Lesson 3: Introduction to Simple Linear Regression (SLR)

Nicky Wakim

2026-01-12

Learning Objectives

  1. Identify the aims of your research and see how they align with the intended purpose of simple linear regression

  2. Identify the simple linear regression model and define statistics language for key notation

  3. Illustrate how ordinary least squares (OLS) finds the best model parameter estimates

  4. Solve the optimal coefficient estimates for simple linear regression using OLS

  5. Apply OLS in R for simple linear regression of real data

Process of regression data analysis

Model Selection

  • Building a model

  • Selecting variables

  • Prediction vs interpretation

  • Comparing potential models

Model Fitting

  • Find best fit line

  • Using OLS in this class

  • Parameter estimation

  • Categorical covariates

  • Interactions

Model Evaluation

  • Evaluation of model fit
  • Testing model assumptions
  • Residuals
  • Transformations
  • Influential points
  • Multicollinearity

Model Use (Inference)

  • Inference for coefficients
  • Hypothesis testing for coefficients
  • Inference for expected \(Y\) given \(X\)
  • Prediction of new \(Y\) given \(X\)

Let’s start with an example

 

Life expectancy vs. cell phones

 

  • Each point on the plot is for a different country/territory

 

  • \(X\) = country’s number of cell phones per 100 people

 

  • \(Y\) = country’s life expectancy (years)

\[\widehat{\text{life expectancy}} = 60.04 + 0.094\cdot\text{cell phones}\]

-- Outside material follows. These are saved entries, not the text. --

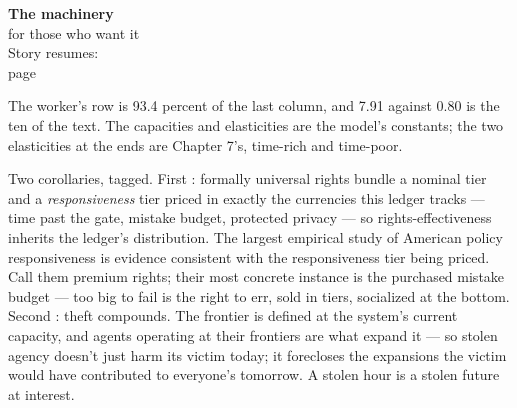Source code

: \begin{machinery}{\textbf{The machinery}\\for those who want it\\[3pt]{\color{muted}Story resumes:\\page~\pageref{ch14}}}
\begin{booktable}
\tablehair\nobreak
{}\tablerule
\end{booktable}

\noindent The worker's row is 93.4 percent of the last column, and 7.91 against 0.80 is the ten of the text. The capacities and elasticities are the model's constants; the two elasticities at the ends are Chapter 7's, time-rich and time-poor.

Two corollaries, tagged. First : formally
universal rights bundle a nominal tier and a \emph{responsiveness} tier
priced in exactly the currencies this ledger tracks --- time past the
gate, mistake budget, protected privacy --- so rights-effectiveness
inherits the ledger's distribution. The largest empirical study of
American policy responsiveness is evidence consistent with the
responsiveness tier being priced. Call them premium rights; their most
concrete instance is the purchased mistake budget --- too big to fail is
the right to err, sold in tiers, socialized at the bottom. Second
: theft compounds. The frontier is defined at the
system's current capacity, and agents operating at their frontiers are
what expand it --- so stolen agency doesn't just harm its victim today;
it forecloses the expansions the victim would have contributed to
everyone's tomorrow. A stolen hour is a stolen future at interest.


\end{machinery}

Reference: How did I code that?

gapm %>%
  ggplot(aes(x = cell_phones_100,
             y = life_exp)) +
  geom_point(size = 4) +
  geom_smooth(method = "lm", se = FALSE, size = 3, colour="#F14124") +
  labs(x = "Cell phones per 100 people",
       y = "Life expectancy (years)",
       title = "Relationship between life expectancy and cell phones") +
    theme(axis.title = element_text(size = 27), 
        axis.text = element_text(size = 25), 
        title = element_text(size = 25))

Research and dataset description

Research question: Is there an association between life expectancy and number of cell phones?

  • Data file: gapminder.Rdata

  • You can access my codebook here

  • Data were downloaded from Gapminder

    • 2022 is the most recent year with the most complete data
    • Observational study measuring different characteristics of countries/territories, including population, health, environment, work, etc.
  • Life expectancy = the average number of years a newborn child would live if current mortality patterns were to stay the same.

  • Cell phones per 100 people is the number of cell phone subscriptions per 100 people in a given population, indicating the level of mobile phone use and accessibility.

 

Poll Everywhere Question 1

Get to know the data (1/3)

  • Load data
load(here("data", "gapminder2022.RData"))

Get to know the data (2/3)

  • Glimpse of the data
glimpse(gapm)
Rows: 105
Columns: 11
$ geo                 <chr> "afg", "alb", "are", "arg", "arm", "aze", "ben", "…
$ territory           <chr> "Afghanistan", "Albania", "UAE", "Argentina", "Arm…
$ life_exp            <dbl> 62.64, 76.07, 73.41, 75.37, 73.66, 71.37, 63.96, 7…
$ freedom_status      <chr> "NF", "PF", "NF", "F", "PF", "NF", "PF", "PF", "F"…
$ vax_rate            <dbl> 69, 99, 98, 94, 98, 96, 89, 99, 96, 96, 76, 88, 98…
$ co2_emissions       <dbl> 211455404, 294574910, 5324389134, 8574249437, 4512…
$ basic_sani          <dbl> 70.39219, 99.30948, 98.97272, 98.46960, 100.00000,…
$ happiness_score     <dbl> 12.81, 52.12, 67.38, 62.61, 53.82, 45.76, 42.17, 3…
$ income_level_4      <chr> "Low income", "Upper middle income", "High income"…
$ cell_phones_100     <dbl> 56.2655, 98.3950, 195.6250, 131.4840, 130.5400, 10…
$ basic_sani_80_above <chr> "Low access", "High access", "High access", "High …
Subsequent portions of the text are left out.